In recent years, Anthropic has continuously emphasized safety, caution, boundaries, and alignment. The result that really put them on the hot search was not a safer release but a rather "elementary" packaging mistake.

In the short term, this is a public relations disaster; in the medium term, it almost equates to hosting a "grassroots technology exchange release" for the entire agent industry; in the long term, it serves as a reminder to all AI companies: what is truly valuable today is not just the model itself, but the entire set of products and engineering systems built around the model, and more importantly, how we ensure safety in the AI era.

By the end of March, Anthropic was actively promoting the automated mode of Claude Code, stressing that while enhancing autonomous execution capabilities, it was also using classifiers and safety constraints to reduce risk operations. Yet a few days later, the most embarrassing issue for them was not a cutting-edge model risk, but a basic oversight in the release process.

This contrast itself speaks volumes.

Therefore, the next phase that the AI industry truly needs to address may not only be "stronger models", but also "more stable systems". Not just making agents more autonomous, smarter, and more like digital employees, but making the entire product chain more controllable, auditable, and accountable.
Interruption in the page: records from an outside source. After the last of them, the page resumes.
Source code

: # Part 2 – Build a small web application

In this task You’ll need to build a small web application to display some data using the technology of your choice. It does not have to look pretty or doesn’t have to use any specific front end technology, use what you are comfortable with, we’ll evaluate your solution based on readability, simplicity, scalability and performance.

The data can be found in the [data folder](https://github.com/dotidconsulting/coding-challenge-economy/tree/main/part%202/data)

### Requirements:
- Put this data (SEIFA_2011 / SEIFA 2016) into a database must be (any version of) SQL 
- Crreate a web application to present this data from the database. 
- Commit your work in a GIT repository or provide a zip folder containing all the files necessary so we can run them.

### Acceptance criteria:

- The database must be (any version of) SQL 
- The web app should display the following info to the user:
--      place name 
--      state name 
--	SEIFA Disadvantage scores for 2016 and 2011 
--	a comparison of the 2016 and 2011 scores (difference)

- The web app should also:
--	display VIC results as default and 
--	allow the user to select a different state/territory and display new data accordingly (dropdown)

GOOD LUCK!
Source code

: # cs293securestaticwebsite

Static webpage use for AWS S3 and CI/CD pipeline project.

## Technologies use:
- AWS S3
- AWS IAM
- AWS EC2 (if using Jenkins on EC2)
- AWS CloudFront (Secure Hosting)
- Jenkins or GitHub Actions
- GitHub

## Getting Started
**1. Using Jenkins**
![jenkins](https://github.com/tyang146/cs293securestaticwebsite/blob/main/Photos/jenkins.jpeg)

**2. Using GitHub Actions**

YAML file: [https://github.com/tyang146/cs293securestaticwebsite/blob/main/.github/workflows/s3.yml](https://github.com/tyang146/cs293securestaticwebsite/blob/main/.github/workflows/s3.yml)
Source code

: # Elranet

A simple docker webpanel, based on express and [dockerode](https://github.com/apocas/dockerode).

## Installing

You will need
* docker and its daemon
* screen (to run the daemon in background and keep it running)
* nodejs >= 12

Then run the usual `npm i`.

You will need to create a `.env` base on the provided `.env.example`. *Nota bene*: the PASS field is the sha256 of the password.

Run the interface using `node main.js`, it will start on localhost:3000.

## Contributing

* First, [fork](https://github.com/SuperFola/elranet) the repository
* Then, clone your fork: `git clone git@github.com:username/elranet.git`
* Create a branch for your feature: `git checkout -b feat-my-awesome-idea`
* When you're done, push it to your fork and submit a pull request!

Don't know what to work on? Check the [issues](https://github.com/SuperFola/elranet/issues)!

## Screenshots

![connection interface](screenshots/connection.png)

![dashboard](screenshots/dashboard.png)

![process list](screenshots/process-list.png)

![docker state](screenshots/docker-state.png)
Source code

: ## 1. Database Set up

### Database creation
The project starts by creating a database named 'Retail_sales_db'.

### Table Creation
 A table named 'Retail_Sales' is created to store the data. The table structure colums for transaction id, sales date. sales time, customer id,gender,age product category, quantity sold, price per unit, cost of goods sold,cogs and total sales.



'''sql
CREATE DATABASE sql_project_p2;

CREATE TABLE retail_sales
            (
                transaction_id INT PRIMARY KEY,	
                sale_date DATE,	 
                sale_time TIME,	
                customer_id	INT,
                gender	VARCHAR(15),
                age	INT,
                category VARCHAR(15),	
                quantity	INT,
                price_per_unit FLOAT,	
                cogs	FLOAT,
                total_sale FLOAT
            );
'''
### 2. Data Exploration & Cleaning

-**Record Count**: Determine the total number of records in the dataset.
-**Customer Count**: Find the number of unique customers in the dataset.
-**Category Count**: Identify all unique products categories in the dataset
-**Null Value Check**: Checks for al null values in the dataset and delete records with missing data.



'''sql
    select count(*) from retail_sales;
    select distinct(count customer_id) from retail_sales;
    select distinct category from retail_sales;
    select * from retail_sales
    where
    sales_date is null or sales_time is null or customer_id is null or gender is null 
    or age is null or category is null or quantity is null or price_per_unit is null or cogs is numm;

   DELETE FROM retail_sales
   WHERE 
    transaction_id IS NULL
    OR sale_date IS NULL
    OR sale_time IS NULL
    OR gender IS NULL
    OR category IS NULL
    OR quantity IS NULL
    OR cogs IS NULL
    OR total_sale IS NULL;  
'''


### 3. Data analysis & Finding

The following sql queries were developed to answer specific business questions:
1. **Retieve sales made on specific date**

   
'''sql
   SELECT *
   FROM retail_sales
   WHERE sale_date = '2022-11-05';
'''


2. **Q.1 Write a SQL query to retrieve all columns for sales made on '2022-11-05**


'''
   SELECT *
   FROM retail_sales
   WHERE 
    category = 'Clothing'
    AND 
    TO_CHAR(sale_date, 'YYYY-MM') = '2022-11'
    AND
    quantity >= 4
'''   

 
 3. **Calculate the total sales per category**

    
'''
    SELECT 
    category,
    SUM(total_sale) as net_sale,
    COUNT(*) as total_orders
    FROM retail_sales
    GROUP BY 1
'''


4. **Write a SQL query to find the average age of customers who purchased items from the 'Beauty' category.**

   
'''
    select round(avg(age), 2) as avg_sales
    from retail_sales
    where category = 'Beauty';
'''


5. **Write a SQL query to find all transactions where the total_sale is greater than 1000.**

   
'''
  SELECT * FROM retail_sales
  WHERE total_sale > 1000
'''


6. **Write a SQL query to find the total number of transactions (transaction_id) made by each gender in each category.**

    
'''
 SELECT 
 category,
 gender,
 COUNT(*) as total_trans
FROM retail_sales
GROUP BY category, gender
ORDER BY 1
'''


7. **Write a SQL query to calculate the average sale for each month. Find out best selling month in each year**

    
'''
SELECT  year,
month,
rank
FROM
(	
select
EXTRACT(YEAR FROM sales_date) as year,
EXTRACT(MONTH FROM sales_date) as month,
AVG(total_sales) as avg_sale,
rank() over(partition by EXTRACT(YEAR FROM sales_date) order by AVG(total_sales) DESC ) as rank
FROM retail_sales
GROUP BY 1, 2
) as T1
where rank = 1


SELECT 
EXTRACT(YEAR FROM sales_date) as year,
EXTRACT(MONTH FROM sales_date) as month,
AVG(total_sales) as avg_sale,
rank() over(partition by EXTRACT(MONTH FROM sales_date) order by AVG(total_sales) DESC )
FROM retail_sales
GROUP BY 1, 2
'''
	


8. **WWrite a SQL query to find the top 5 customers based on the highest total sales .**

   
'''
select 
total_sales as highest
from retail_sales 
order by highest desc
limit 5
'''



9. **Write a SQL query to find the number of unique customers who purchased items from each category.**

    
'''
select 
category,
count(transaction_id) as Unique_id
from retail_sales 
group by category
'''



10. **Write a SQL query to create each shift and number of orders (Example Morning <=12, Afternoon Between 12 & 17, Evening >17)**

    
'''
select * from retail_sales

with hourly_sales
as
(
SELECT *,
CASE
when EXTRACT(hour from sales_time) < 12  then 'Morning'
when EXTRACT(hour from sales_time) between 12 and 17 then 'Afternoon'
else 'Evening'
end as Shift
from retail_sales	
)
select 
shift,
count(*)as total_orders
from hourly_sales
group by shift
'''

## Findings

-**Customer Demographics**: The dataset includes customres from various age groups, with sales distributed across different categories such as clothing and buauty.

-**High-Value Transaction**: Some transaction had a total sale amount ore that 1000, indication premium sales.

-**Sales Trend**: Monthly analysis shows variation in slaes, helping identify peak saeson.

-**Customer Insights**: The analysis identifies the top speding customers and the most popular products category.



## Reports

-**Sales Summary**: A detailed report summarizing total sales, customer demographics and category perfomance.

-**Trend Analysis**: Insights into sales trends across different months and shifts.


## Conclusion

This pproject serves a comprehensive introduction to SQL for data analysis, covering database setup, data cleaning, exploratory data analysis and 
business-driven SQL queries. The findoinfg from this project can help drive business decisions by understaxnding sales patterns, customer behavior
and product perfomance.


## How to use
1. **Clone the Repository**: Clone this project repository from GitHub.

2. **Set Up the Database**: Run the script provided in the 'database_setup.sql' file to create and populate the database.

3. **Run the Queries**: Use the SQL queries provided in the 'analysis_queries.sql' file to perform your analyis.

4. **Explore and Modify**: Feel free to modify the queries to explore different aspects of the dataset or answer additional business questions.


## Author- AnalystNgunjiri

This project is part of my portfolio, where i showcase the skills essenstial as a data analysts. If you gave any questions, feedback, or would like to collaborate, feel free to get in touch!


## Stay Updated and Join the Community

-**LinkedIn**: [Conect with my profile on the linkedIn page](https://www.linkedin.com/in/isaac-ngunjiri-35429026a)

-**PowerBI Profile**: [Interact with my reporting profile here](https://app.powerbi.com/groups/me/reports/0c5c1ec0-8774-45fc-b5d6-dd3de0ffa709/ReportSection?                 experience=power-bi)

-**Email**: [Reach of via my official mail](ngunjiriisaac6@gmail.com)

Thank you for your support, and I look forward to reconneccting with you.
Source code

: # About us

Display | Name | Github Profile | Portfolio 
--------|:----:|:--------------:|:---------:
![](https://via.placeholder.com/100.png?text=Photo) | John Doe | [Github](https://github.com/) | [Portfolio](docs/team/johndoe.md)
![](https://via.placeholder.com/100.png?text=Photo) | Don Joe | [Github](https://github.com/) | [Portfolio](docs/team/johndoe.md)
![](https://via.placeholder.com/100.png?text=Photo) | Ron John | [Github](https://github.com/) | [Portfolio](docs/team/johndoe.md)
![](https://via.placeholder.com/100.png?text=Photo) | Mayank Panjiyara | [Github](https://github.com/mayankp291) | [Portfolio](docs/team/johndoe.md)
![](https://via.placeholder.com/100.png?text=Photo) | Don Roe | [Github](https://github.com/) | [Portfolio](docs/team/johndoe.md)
In this sense, the true exposure from this incident is not merely Anthropic's oversight, but rather a challenge that the entire AI industry is facing together: as models become stronger, agents become more capable, and products approach real-world execution levels, do we actually possess matching safety capabilities, release discipline, and engineering safety competence?

This issue may be more deserving of the entire AI industry’s vigilance than the leak itself.